Start of Data provided

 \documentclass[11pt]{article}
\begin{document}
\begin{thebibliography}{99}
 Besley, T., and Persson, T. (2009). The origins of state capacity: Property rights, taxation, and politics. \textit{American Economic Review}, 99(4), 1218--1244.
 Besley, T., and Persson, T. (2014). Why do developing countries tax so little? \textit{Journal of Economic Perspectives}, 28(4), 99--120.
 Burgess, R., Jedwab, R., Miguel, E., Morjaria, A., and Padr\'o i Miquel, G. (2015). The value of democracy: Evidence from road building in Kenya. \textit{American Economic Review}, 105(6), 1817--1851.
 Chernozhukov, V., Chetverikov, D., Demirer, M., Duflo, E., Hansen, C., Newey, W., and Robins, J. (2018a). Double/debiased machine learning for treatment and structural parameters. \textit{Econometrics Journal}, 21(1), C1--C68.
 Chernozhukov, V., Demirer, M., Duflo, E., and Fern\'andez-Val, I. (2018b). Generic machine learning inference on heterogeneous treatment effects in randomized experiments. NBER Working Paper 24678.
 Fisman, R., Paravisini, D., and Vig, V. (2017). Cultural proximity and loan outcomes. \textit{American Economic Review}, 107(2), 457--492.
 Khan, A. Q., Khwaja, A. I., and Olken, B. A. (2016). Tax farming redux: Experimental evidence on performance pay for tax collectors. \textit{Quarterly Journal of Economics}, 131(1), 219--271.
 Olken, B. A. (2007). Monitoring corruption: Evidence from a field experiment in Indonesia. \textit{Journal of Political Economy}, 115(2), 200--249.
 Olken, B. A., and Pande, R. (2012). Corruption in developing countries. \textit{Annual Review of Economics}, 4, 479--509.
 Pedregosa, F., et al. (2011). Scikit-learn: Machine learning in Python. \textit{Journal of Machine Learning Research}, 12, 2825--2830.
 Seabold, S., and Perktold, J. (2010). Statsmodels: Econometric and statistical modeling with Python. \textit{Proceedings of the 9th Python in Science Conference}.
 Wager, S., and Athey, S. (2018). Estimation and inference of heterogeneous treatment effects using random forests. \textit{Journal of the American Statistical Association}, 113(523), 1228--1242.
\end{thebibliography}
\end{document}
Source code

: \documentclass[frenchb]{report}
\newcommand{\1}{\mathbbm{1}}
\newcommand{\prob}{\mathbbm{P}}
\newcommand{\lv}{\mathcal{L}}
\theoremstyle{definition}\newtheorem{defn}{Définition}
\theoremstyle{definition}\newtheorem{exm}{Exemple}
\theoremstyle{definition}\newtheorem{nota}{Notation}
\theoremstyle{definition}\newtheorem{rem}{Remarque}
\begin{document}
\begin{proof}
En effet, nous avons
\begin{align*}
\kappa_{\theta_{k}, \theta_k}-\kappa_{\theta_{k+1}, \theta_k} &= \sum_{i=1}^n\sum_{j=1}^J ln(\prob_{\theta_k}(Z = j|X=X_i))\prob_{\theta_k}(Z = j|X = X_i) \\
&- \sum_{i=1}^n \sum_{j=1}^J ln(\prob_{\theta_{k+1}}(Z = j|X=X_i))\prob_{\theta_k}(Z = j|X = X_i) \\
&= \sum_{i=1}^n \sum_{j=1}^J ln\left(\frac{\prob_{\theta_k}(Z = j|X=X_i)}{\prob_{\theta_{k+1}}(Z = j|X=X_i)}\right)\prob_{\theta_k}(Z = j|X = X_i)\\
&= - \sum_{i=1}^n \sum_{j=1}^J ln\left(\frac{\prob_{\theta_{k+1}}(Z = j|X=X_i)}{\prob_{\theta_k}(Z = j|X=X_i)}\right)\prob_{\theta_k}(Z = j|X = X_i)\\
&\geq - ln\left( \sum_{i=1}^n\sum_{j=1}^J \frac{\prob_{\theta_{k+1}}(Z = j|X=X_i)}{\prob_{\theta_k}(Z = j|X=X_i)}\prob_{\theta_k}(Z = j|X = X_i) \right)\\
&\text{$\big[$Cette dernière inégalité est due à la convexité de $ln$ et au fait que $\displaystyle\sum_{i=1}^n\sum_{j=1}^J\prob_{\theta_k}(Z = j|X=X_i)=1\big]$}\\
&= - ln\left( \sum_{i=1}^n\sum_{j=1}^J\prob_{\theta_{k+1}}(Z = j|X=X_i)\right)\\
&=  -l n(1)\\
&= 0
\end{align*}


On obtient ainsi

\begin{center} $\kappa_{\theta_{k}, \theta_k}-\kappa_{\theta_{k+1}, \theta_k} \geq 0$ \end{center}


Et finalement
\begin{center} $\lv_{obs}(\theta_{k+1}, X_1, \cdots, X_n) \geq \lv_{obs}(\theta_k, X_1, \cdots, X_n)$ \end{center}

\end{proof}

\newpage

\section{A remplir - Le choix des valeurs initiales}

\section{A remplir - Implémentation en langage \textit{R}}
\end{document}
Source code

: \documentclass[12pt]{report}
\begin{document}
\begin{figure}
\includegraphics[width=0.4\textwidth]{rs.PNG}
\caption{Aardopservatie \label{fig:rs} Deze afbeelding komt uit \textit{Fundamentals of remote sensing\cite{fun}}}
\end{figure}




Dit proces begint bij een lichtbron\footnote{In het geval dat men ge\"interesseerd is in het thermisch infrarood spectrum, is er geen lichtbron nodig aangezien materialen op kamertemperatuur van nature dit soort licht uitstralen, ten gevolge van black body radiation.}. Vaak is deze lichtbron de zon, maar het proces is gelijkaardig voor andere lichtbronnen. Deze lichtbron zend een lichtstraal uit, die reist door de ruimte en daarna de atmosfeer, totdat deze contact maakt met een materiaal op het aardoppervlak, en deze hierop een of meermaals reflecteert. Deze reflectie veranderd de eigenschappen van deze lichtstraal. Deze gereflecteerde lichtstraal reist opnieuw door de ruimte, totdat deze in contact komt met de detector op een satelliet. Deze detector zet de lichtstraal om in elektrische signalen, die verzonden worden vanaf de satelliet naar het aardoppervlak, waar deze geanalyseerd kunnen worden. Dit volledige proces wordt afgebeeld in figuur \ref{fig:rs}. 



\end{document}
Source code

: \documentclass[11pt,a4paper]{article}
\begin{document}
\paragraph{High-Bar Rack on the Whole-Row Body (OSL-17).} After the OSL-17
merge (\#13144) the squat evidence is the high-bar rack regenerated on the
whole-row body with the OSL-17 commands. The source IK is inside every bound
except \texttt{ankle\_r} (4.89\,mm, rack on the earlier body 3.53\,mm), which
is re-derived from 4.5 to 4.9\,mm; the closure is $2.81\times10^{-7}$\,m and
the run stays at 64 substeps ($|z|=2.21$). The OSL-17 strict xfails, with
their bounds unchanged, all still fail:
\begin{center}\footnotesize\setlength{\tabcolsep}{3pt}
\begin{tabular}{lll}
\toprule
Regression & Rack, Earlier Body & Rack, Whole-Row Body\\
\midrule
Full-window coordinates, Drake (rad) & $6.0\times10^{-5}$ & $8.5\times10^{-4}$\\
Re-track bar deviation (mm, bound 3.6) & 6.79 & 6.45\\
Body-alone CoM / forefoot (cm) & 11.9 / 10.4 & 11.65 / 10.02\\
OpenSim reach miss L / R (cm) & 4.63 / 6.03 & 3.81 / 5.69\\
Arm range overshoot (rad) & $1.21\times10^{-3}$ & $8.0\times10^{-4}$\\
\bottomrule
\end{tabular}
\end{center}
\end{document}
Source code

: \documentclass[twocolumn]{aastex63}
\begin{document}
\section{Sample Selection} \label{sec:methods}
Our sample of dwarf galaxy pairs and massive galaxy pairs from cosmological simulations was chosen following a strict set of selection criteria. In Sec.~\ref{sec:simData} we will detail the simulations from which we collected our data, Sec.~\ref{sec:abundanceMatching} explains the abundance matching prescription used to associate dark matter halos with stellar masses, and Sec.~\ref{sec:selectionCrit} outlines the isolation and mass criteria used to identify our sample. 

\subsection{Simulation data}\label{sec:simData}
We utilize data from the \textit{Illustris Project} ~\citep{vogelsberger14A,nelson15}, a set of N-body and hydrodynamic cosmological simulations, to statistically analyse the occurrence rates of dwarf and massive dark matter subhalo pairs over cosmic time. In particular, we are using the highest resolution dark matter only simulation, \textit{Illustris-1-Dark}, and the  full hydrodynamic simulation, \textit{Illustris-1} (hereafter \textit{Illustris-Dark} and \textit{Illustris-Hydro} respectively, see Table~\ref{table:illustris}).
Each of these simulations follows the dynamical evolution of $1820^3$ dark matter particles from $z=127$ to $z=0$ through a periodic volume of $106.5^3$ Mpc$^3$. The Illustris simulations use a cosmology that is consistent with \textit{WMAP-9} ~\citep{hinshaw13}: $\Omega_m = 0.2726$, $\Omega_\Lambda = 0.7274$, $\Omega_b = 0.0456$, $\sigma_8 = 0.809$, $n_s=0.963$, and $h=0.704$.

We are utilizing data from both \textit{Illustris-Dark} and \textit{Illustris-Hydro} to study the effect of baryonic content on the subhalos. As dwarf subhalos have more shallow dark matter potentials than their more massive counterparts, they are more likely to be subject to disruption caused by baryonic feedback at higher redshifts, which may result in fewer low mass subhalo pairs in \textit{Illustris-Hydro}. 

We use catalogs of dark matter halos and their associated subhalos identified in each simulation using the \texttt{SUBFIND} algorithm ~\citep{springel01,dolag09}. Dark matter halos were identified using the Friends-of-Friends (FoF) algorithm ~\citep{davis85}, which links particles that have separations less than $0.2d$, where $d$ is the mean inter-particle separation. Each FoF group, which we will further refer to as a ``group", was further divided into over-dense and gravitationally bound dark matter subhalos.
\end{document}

End of Data provided

◆ Exercise brief ◆
How many lines of the material hold the string "developing"? Answer with the number only.

◆ Result of the exercise ◆
2